Source material:
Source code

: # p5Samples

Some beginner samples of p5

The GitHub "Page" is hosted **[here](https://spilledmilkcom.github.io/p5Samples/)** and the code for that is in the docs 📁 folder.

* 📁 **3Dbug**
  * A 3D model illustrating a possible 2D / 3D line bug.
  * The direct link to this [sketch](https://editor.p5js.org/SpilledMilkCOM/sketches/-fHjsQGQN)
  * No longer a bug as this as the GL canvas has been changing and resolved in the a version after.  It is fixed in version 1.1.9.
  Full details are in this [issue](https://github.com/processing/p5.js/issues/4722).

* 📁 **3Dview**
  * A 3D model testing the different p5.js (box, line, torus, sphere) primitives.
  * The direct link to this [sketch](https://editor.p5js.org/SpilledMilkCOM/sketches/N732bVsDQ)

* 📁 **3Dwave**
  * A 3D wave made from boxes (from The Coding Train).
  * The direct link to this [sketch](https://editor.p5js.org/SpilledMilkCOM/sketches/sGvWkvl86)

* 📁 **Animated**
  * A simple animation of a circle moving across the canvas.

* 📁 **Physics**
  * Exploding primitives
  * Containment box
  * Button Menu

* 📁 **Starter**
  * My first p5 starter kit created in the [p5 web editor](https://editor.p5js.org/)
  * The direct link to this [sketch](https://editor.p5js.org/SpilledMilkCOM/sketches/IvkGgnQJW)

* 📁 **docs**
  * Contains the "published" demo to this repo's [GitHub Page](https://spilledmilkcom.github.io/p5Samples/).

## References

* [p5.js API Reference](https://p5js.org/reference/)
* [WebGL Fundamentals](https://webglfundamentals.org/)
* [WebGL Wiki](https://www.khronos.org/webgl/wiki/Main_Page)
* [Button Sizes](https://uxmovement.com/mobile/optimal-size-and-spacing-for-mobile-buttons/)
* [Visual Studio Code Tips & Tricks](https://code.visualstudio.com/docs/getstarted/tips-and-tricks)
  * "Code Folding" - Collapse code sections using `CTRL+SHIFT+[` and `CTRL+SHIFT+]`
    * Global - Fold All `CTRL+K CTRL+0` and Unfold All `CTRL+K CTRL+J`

What is needed: The expected output is one number: how many lines of the data above hold the string "canvas".

Result for this task: 2